Ollama LLM Plugin for Fess

Overview

This plugin provides Ollama integration for Fess's RAG (Retrieval-Augmented Generation) features. It enables Fess to use locally hosted Ollama models for AI-powered search capabilities including intent detection, answer generation, document summarization, and FAQ handling.

Download

See Maven Repository.

Requirements

Fess 15.x or later
Java 21 or later
Ollama server running locally or accessible via network

Installation

Download the plugin JAR from the Maven Repository
Place it in your Fess plugin directory
Restart Fess

For detailed instructions, see the Plugin Administration Guide.

Configuration

Configure the following properties in fess_config.properties:

Property	Default	Description
`rag.llm.name`	-	Set to `ollama` to use this plugin
`rag.chat.enabled`	`false`	Enable RAG chat feature
`rag.llm.ollama.api.url`	`http://localhost:11434`	Ollama server root URL. The plugin appends `/api/chat` and `/api/tags`, so a trailing `/` or `/api` (the form shown in the Ollama docs, e.g. `http://localhost:11434/api` or `https://ollama.com/api`) is stripped automatically.
`rag.llm.ollama.answer.context.max.chars`	`10000`	Maximum characters for document context in answer generation
`rag.llm.ollama.availability.check.interval`	`60`	Interval (seconds) for checking Ollama server availability
`rag.llm.ollama.chat.evaluation.max.relevant.docs`	`3`	Maximum number of relevant documents for evaluation
`rag.llm.ollama.connect.timeout`	`5000`	TCP connect timeout (ms). Separate from `timeout` (read/response).
`rag.llm.ollama.default.max.tokens`	(unset)	Fallback when `<type>.max.tokens` is not set.
`rag.llm.ollama.default.temperature`	(unset)	Fallback when `<type>.temperature` is not set.
`rag.llm.ollama.default.thinking.budget`	(unset)	Fallback when `<type>.thinking.budget` is not set.
`rag.llm.ollama.faq.context.max.chars`	`6000`	Maximum characters for document context in FAQ generation
`rag.llm.ollama.model`	`gemma4:e4b`	Model name (e.g., `llama3:latest`, `mistral`)
`rag.llm.ollama.retry.base.delay.ms`	`2000`	Base delay (ms) for exponential backoff with ±20% jitter.
`rag.llm.ollama.retry.max`	`3`	Maximum total attempts on retryable HTTP errors (429/500/502/503/504) and connect-time IOExceptions.
`rag.llm.ollama.summary.context.max.chars`	`10000`	Maximum characters for document context in summary generation
`rag.llm.ollama.timeout`	`60000`	Response/read timeout (ms). For TCP connect timeout see `rag.llm.ollama.connect.timeout`.

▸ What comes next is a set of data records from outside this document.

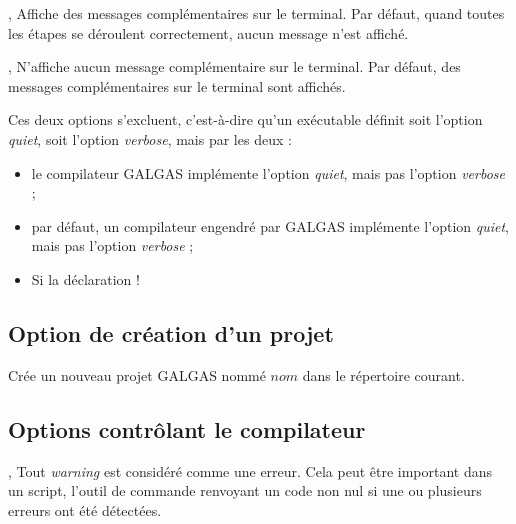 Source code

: {


,  Affiche des messages complémentaires sur le terminal. Par défaut, quand toutes les étapes se déroulent correctement, aucun message n’est affiché.

,  N'affiche aucun message complémentaire sur le terminal. Par défaut, des messages complémentaires sur le terminal sont affichés.

Ces deux options s'excluent, c'est-à-dire qu'un exécutable définit soit l'option \emph{quiet}, soit l'option \emph{verbose}, mais par les deux :
\begin{itemize}
  \item le compilateur GALGAS implémente l'option \emph{quiet}, mais pas l'option \emph{verbose} ;
  \item par défaut, un compilateur engendré par GALGAS implémente l'option \emph{quiet}, mais pas l'option \emph{verbose} ;
  \item Si la déclaration \ggst!%
\end{itemize}





\subsection{Option de création d'un projet}


 Crée un nouveau projet GALGAS nommé $nom$ dans le répertoire courant.




\subsection{Options contrôlant le compilateur}





,  Tout \emph{warning} est considéré comme une erreur. Cela peut être important dans un script, l’outil de commande renvoyant un code non nul si une ou plusieurs erreurs ont été détectées.

}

Recommended num_ctx Setting

For gemma4:e4b with 16GB GPU, set:

rag.llm.ollama.default.num.ctx=8192

Per-Prompt-Type Parameters

You can configure top_p and top_k sampling parameters for each prompt type:

Property	Description
`rag.llm.ollama.<promptType>.top.p`	Top-p (nucleus) sampling parameter
`rag.llm.ollama.<promptType>.top.k`	Top-k sampling parameter

Retry behavior

Both chat() and streamChat() retry on:

HTTP 429 (Too Many Requests; Ollama Cloud and rate-limited proxies)
HTTP 500, 502, 503 (Ollama queue overload via OLLAMA_MAX_QUEUE), 504
IOException raised before a response is received (DNS, TCP, TLS, idle-socket failures)

Other 4xx errors are surfaced as LlmException immediately.

Streaming retries only the initial HTTP request. Once NDJSON bytes start flowing, in-stream errors (HTTP transport failures or NDJSON {"error": "..."} payloads) propagate immediately to LlmStreamCallback.onError(...) — no replay.

The retry status set tracks the documented Ollama errors.

Defaults can be overridden via rag.llm.ollama.retry.max and rag.llm.ollama.retry.base.delay.ms.

Stream completion log

A single INFO line is emitted per streamChat() call:

[LLM:OLLAMA] Stream completed. chunkCount=N, objectCount=N, firstChunkMs=N,
  elapsedTime=Nms, doneReason=stop, totalDurationMs=N, loadDurationMs=N,
  promptEvalDurationMs=N, evalDurationMs=N, promptEvalCount=N, evalCount=N,
  tokensPerSecond=N.NN, parseErrorCount=0

A sibling WARN line is emitted when done_reason is anything other than stop, load, or unload — most commonly length (context window truncation):

[LLM:OLLAMA] Stream finished abnormally. doneReason=length, evalCount=N, ...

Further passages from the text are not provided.